The most common fear is simple:

“What if I type the wrong thing and break my computer?”

The good news is that the terminal is far less dangerous than most people think. In reality, it’s not a weapon waiting to be misused—it’s a conversation between you and your operating system.

Like any conversation, once you learn a few basic words, everything starts to make sense.

In this article, we’ll strip away the mystery and focus on a handful of beginner-friendly commands that help you navigate your system confidently. By the end, you’ll understand how to move around, find your way back when you’re lost, and—most importantly—stop being afraid of that blinking cursor.

The Myth of the “Self-Destruct Button”

The Fear

“I’m going to destroy my computer by typing the wrong thing.”

It’s a reasonable concern. The terminal looks powerful because it is powerful.

The Reality

Your operating system has safeguards in place.

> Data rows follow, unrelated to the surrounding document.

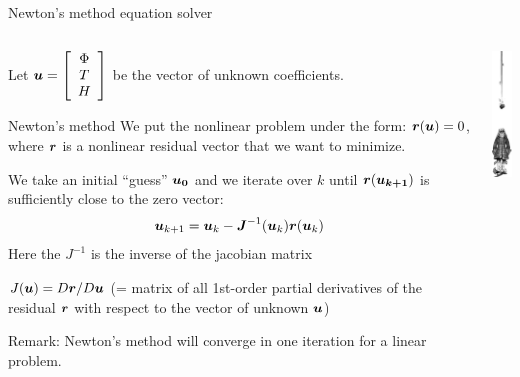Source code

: \begin{frame}{Newton's method equation solver}

  \tiny

  \begin{columns}
  \begin{column}{9cm}
    Let $ \boldsymbol{u} = \left[\begin{array}{c} \Phi\\ T\\  H\\ \end{array}\right] $ be the vector of unknown coefficients.

  \begin{block}{Newton's method}
    We put the nonlinear problem under the form:
    $
      \boldsymbol{r} ( \boldsymbol{u} ) = 0 \nonumber
    $,
    where $ \boldsymbol{r} $ is a nonlinear residual vector that we want to minimize.

    We take an initial ``guess'' $ \boldsymbol{u_{0}} $ and we iterate over $ k $ until $ \boldsymbol{r} (\boldsymbol{u_{k+1}} ) $ is sufficiently close to the zero vector:
    \begin{align}
      \boldsymbol{u}_{k+1} = \boldsymbol{u}_{k} 
      - \boldsymbol{J}^{-1}(\boldsymbol{u}_{k}) \boldsymbol{r}(\boldsymbol{u}_{k}) \nonumber
    \end{align}
    Here the $ J^{-1} $ is the inverse of the jacobian matrix

    $ J (\boldsymbol{u}) = D\boldsymbol{r} / D\boldsymbol{u} $ (= matrix of all 1st-order partial derivatives of the residual $ \boldsymbol{r} $ with respect to the vector of unknown $ \boldsymbol{u} $)

  \end{block}

    Remark: Newton's method will converge in one iteration for a linear problem.

  \end{column}
  \begin{column}{3cm}

    \hspace{.5cm}
    \includegraphics[width=1cm]{figures/newton}

  \end{column}
  \end{columns}

\end{frame}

Most potentially dangerous actions require elevated privileges, often through commands such as sudo, which stands for SuperUser Do.

Without those permissions, your computer actively prevents many system-level changes.

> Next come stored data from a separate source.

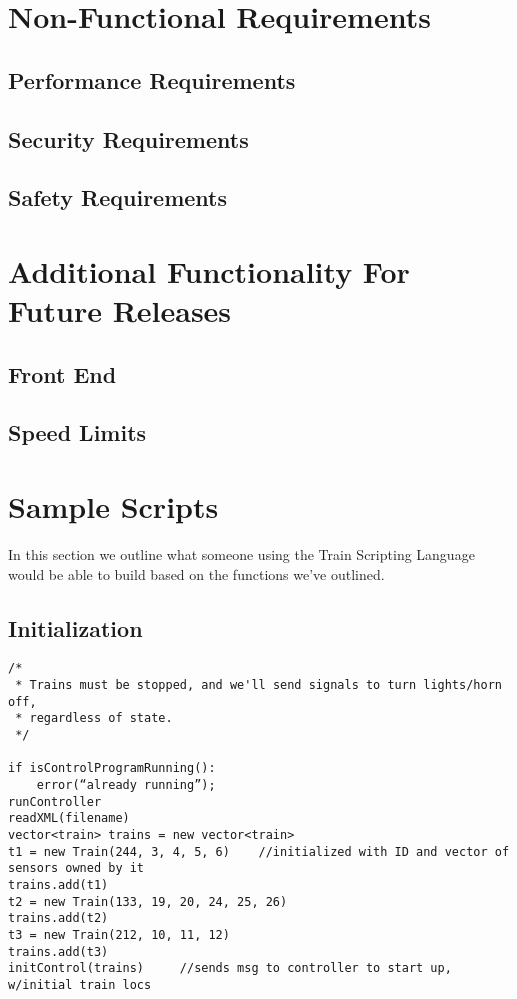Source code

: \documentclass[a4paper,11pt,notitlepage]{article}
\def\TSL{Train Scripting Language\xspace}
\begin{document}
\newpage
\section{Non-Functional Requirements}
\subsection{Performance Requirements}
\subsection{Security Requirements}
\subsection{Safety Requirements}

\newpage
\section{Additional Functionality For Future Releases}
\subsection{Front End}
\subsection{Speed Limits}

\newpage
\section{Sample Scripts}
In this section we outline what someone using the \TSL would be able to build based on the functions we've outlined.

\subsection{Initialization}
\begin{verbatim}
/*
 * Trains must be stopped, and we'll send signals to turn lights/horn off,
 * regardless of state.
 */

if isControlProgramRunning():
    error(“already running”);
runController
readXML(filename)
vector<train> trains = new vector<train>
t1 = new Train(244, 3, 4, 5, 6)    //initialized with ID and vector of sensors owned by it
trains.add(t1)
t2 = new Train(133, 19, 20, 24, 25, 26)
trains.add(t2)
t3 = new Train(212, 10, 11, 12)
trains.add(t3)
initControl(trains)     //sends msg to controller to start up, w/initial train locs
\end{verbatim}
\end{document}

For beginners learning navigation commands, you’re essentially exploring in a safe environment. You’re looking around, not rewiring the house.

Think of the Terminal as Read-Only Exploration

Before changing anything, let’s learn how to look around.

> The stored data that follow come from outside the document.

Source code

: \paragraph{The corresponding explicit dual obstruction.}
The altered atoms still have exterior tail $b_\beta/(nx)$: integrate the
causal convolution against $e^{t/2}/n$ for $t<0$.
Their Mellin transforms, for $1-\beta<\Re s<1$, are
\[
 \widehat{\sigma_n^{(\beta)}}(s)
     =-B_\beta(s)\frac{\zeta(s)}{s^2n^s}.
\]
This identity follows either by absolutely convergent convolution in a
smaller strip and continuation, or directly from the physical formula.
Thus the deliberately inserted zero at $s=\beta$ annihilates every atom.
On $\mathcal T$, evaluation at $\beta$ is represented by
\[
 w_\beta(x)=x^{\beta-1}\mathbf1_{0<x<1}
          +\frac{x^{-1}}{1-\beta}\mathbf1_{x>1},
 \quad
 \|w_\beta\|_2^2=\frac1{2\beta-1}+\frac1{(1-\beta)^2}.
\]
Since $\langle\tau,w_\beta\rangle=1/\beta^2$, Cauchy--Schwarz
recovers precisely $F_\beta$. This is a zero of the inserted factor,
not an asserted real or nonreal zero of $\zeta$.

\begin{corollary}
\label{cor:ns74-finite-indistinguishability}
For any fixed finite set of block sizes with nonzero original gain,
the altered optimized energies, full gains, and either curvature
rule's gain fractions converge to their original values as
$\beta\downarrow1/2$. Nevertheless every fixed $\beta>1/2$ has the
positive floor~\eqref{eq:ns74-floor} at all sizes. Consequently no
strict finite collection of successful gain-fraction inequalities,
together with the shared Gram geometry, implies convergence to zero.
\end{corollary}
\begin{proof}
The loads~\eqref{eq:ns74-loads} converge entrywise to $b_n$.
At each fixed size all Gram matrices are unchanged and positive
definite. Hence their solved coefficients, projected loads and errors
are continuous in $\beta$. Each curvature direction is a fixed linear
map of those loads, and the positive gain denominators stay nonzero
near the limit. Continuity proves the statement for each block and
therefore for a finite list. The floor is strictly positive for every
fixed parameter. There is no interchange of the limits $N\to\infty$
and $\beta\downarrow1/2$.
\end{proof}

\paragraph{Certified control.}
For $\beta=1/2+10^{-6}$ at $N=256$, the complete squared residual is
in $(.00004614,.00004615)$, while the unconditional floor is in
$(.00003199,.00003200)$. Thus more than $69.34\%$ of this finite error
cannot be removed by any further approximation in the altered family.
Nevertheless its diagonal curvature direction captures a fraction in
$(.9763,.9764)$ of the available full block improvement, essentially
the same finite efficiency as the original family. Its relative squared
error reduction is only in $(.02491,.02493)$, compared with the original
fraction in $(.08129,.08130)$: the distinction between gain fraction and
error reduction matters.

These commands are completely safe because they only display information.

pwd — Where Am I?

Think of pwd as your GPS.

pwd

Output:

/home/brendan/projects

It simply tells you your current location in the filesystem.

No files are modified.
Nothing is deleted.
Zero risk.

ls — What’s Here?

Think of ls as opening your eyes.

ls

Output:

Documents Downloads Pictures projects

It lists the contents of your current directory.

Again, nothing changes. You’re simply observing.

When I was learning the terminal, I probably ran ls hundreds of times because I was constantly checking where I was and what was around me.

That’s completely normal.

Taking Control: Moving Around

Once you know where you are, it’s time to move.

cd — Change Directory

Imagine clicking through several folders in a graphical file manager:

Documents → Projects → Portfolio → Website

In the terminal, you can jump there instantly:

cd Documents/Projects/Portfolio/Website

No clicking required.

The more projects you work on, the more you’ll appreciate how much faster this becomes.

cd .. — The Universal Undo

Made a wrong turn?

Use:

cd ..

This moves you back one directory level.

Think of it as the terminal equivalent of saying:

“Actually, take me back.”

It’s one of the most useful commands you’ll ever learn.

What to Do When You Get Stuck

Every beginner eventually runs into a moment where:

  • A command won’t stop running.
  • The screen fills with text.
  • Something looks confusing.
  • Panic starts creeping in.

Fortunately, the terminal comes with built-in escape hatches.

Ctrl + C — Emergency Stop

If a command seems stuck, press:

Ctrl + C

This tells the terminal:

Stop whatever you’re doing and give me my cursor back.

Learning this shortcut instantly made me more confident because I realized I wasn’t trapped if I made a mistake.

clear (or Ctrl + L) — Start Fresh

When your screen becomes cluttered:

clear

Or use:

Ctrl + L

The terminal clears the screen and gives you a clean workspace.

Sometimes the best debugging technique is simply removing the visual chaos and starting again.

Final Thoughts

The terminal isn’t scary because it’s dangerous.

It’s scary because it’s unfamiliar.

Every developer, system administrator, DevOps engineer, and cybersecurity professional started exactly where you are now: staring at a blinking cursor and wondering what to type next.

The secret isn’t knowing hundreds of commands.

It’s knowing a few basic ones well enough to explore confidently.

Start with:

  • pwd
  • ls
  • cd
  • cd ..
  • clear

And remember your panic button:

  • Ctrl + C

Once you master these, that blinking cursor stops looking intimidating and starts looking like an invitation.

Do you remember your first experience with the command line? What surprised you the most?